__TASK TO CARRY OUT__: Each line in the data holding "about" should be listed.

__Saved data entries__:
****************************************

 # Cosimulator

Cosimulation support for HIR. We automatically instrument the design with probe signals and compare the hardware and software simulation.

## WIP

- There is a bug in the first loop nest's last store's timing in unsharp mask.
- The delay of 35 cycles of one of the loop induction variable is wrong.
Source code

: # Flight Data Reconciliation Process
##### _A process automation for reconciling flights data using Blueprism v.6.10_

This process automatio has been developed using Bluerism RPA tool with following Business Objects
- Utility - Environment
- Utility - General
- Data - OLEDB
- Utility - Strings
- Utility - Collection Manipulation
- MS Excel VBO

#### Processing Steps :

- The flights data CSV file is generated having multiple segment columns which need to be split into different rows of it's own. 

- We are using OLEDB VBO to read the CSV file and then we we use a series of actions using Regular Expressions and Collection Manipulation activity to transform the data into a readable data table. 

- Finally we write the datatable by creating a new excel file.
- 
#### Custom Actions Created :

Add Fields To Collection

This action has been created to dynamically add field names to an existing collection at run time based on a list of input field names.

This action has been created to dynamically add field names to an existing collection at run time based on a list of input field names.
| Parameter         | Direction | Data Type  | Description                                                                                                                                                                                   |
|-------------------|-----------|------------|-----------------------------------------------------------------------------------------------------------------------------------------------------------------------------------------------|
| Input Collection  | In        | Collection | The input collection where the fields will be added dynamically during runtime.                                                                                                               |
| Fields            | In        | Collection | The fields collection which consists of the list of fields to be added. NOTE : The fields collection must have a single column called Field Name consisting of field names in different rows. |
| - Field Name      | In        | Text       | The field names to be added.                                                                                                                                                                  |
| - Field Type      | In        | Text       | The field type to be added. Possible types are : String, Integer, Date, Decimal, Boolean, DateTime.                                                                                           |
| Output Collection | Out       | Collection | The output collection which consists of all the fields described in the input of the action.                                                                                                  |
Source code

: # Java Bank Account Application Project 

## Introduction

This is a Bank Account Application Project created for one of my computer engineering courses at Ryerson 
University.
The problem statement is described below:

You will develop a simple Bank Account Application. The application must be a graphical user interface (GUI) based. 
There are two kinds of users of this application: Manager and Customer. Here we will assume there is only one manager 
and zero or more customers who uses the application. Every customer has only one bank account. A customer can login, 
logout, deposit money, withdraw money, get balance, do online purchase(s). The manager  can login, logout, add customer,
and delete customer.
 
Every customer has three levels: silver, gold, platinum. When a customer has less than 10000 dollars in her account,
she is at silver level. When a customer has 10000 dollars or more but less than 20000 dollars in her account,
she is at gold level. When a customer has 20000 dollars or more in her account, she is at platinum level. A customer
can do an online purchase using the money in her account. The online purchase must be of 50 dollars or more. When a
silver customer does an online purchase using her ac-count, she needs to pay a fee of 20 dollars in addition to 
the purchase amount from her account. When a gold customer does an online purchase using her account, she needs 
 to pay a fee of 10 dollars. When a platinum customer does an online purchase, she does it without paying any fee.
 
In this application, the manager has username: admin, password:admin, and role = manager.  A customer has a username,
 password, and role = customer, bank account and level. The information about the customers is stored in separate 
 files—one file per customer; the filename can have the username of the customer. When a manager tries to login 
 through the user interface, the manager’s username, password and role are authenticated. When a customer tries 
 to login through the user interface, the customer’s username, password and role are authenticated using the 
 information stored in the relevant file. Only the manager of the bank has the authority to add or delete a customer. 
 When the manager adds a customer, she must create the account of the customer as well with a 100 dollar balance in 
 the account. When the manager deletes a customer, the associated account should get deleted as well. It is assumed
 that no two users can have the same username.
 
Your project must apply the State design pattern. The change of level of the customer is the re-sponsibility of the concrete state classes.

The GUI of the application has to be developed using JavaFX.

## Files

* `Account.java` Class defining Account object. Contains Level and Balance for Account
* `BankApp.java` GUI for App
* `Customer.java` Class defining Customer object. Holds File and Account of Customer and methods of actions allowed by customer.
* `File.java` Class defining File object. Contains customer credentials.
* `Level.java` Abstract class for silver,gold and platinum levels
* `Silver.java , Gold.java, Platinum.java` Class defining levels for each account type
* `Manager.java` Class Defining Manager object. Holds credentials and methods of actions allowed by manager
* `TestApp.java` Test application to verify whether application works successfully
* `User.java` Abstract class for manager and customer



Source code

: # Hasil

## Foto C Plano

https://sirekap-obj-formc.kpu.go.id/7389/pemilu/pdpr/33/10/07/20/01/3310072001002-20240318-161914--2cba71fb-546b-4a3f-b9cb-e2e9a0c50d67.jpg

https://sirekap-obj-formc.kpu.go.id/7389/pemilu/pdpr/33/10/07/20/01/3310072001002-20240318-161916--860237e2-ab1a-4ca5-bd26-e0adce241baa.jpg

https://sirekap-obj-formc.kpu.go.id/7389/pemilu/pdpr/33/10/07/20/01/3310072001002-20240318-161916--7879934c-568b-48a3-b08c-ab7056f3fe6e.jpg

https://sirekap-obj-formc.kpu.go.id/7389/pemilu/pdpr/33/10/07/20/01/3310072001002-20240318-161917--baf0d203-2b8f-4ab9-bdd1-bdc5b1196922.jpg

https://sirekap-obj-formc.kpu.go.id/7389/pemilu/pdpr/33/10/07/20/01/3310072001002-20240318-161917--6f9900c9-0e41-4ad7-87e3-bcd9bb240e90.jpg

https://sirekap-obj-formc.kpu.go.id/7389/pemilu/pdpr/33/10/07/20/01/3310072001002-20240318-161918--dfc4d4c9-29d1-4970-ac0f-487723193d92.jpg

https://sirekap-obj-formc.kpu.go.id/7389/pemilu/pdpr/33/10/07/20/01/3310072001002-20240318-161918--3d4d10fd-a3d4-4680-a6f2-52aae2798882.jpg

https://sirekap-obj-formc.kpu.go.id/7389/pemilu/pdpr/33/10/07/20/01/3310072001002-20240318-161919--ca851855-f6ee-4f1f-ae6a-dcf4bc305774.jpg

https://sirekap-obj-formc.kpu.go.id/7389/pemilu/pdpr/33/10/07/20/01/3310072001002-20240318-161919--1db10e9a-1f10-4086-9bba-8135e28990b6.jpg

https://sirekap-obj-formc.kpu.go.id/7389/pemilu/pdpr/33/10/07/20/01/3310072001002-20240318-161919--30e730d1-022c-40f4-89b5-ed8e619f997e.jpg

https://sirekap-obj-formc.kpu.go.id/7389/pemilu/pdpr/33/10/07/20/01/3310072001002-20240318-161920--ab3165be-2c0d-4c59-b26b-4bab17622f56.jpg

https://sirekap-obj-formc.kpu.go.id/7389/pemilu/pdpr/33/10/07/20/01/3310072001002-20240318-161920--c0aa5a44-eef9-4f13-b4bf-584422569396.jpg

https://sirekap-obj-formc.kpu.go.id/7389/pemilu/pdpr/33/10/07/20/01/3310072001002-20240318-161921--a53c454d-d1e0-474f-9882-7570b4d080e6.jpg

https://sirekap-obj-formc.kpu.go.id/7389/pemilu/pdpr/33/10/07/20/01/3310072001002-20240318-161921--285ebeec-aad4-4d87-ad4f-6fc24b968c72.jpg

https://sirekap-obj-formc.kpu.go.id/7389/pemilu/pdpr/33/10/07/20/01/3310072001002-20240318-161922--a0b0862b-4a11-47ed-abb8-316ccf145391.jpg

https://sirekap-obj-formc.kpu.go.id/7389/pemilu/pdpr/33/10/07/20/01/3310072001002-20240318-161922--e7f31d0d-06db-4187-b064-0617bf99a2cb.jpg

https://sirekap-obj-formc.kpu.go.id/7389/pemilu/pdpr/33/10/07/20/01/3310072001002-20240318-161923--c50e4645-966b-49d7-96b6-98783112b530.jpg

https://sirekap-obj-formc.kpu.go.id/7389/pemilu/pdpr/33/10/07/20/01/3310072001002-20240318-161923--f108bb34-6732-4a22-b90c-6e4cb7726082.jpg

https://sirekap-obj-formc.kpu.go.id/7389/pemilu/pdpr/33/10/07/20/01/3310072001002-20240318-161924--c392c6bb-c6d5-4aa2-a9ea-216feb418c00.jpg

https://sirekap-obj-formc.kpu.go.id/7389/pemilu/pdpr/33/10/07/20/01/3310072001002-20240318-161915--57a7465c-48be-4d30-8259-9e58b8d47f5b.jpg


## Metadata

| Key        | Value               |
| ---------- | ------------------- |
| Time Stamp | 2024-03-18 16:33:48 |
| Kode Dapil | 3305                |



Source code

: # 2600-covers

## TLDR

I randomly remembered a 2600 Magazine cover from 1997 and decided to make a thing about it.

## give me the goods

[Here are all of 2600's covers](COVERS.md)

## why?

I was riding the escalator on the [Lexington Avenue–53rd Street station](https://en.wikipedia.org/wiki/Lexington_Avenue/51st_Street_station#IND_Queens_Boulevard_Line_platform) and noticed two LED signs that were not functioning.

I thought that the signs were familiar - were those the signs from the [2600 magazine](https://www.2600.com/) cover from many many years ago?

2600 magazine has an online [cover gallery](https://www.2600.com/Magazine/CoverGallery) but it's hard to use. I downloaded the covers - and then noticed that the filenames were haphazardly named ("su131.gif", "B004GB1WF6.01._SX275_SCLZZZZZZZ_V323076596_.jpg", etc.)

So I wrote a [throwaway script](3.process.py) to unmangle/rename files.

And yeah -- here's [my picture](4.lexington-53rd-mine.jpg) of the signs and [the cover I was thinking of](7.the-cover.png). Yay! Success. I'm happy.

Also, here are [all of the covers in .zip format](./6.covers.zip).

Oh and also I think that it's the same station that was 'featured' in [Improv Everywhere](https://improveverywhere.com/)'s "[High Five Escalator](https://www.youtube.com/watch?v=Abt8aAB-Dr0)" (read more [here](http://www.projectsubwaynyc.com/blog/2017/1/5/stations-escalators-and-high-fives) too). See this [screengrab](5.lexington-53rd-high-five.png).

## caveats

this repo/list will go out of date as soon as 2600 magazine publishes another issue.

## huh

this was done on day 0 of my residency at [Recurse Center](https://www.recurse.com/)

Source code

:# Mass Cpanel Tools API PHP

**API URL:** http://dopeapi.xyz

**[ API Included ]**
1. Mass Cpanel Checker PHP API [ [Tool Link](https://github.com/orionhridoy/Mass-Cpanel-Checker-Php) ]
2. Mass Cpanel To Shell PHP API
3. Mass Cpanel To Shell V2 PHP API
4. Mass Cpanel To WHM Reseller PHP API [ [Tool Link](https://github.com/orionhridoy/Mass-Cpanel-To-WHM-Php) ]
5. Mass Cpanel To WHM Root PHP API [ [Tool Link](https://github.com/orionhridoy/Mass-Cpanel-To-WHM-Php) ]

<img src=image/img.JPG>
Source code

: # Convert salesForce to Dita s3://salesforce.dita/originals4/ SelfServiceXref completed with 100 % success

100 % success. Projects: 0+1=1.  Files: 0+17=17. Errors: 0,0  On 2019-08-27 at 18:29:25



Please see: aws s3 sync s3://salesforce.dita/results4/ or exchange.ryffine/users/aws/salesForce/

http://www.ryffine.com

****************************************

__ANSWER BOX__:
 password, and role = customer, bank account and level. The information about the customers is stored in separate 
I randomly remembered a 2600 Magazine cover from 1997 and decided to make a thing about it.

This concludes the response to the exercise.